The new method relies on a different way of thinking about one-time programs performed by quantum computers. Until now, security experts have always expected a definitive solution: Bob’s worth is either more or less than Alice’s.
But quantum mechanics is an inherently probabilistic process, and that means it can only give the correct answer within certain limits of probability, say 75 percent of the time. As long as Alice and Bob are willing to accept the possibility of an error in the calculation, then it is possible to guarantee that their information will remain secure, that the program runs once only and then destroys itself.
“We relax the definition of one-time programs to allow some probability of error in the output and show that quantum mechanics offers security advantages over purely classical resources,” say the researchers.
The approach is straightforward. Alice secretly encodes her wealth in the states of a set of qubits stored in a quantum computer. This computer is programmed to compare this number with one entered by Bob and to tell him whether his wealth is greater or less than Alice’s.
This quantum processing is itself an irreversible process, and this prevents Bob from entering other numbers to determine Alice’s wealth.
But the hardware is fixed and a potential weakness of this approach is that Bob can reverse-engineer the program by working out how the logic gates are wired.
Roehsner and co have a trick to prevent this, though. Although they can’t hide the physical wiring, they can hide the truth tables that govern the behavior of each logic gate. “This is because our approach is to encode the truth table for individual gates as a one-time program in its own right,” they say.
This allows Alice’s information to be encoded in the precise choice of logic gates and not on the connections between them. In this way it remains hidden from Bob.
Roehsner and co have tested this idea in a proof-of-principle experiment. This encodes information in the polarization of photons and processes it using various kinds of optical logic gates. The average probability of success for each of the gates is 75 percent, which the team says is in good agreement with the expected value.
The team then used this set up to solve Yao’s Millionaire problem for numbers consisting of four bits that differ by a single bit. The program works by comparing each bit to decide which is larger.

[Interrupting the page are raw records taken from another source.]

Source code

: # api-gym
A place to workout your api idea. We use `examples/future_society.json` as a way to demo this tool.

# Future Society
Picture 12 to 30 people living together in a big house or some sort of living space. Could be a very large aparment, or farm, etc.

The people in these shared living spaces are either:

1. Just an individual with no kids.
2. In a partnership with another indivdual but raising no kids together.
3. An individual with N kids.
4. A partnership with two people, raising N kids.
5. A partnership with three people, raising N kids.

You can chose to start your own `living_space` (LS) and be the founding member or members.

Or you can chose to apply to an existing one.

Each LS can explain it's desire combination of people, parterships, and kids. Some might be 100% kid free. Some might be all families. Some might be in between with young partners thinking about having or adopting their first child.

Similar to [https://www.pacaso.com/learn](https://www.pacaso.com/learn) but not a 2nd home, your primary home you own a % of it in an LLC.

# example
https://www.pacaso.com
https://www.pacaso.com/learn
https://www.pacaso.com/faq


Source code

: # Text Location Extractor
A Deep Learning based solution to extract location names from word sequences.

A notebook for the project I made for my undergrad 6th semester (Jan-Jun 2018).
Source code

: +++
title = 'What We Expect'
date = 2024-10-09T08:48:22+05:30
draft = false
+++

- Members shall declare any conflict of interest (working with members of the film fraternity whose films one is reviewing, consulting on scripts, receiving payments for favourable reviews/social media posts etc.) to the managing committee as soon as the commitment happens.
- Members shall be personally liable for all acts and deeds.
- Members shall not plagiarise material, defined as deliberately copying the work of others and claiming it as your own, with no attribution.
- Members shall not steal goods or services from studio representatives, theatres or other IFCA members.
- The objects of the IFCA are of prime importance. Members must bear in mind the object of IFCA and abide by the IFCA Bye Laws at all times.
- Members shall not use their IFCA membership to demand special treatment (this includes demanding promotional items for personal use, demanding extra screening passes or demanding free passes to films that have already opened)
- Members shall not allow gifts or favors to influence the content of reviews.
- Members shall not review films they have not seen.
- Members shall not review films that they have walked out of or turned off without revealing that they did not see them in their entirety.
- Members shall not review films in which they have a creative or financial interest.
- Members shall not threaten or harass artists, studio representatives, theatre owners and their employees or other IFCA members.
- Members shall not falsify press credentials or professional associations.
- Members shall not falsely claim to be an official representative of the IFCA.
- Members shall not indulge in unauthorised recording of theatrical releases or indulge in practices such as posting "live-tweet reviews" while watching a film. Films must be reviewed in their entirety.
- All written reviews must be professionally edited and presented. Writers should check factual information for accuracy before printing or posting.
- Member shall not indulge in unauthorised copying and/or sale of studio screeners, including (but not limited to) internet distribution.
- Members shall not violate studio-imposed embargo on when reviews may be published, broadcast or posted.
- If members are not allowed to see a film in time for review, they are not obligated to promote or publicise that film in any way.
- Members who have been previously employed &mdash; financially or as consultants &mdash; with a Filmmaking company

The results make for interesting reading. The team says the probability of success increases with the number of bits used for error correction, but this also reduces the security of the system. So there is a clear trade-off between accuracy and security. Nevertheless, the team says the security is better than can be achieved with classical computing alone.
“Our results demonstrate that quantum physics allows for better security trade-offs for certain secure computing tasks than are possible in the classical world, even when perfect security cannot be achieved,” they say.
What’s more, the method is workable with current technology, and relatively modest advances should increase security further.
That’s interesting work that shows the potential of quantum technologies to dramatically increase security using technology that is available today. “We believe the presented work strongly hints at a rich area of quantum protocols to enhance the security of classical computation, even before large-scale quantum computers can be realized,” say Roehsner and co.
It’ll be interesting to see how the work is received.”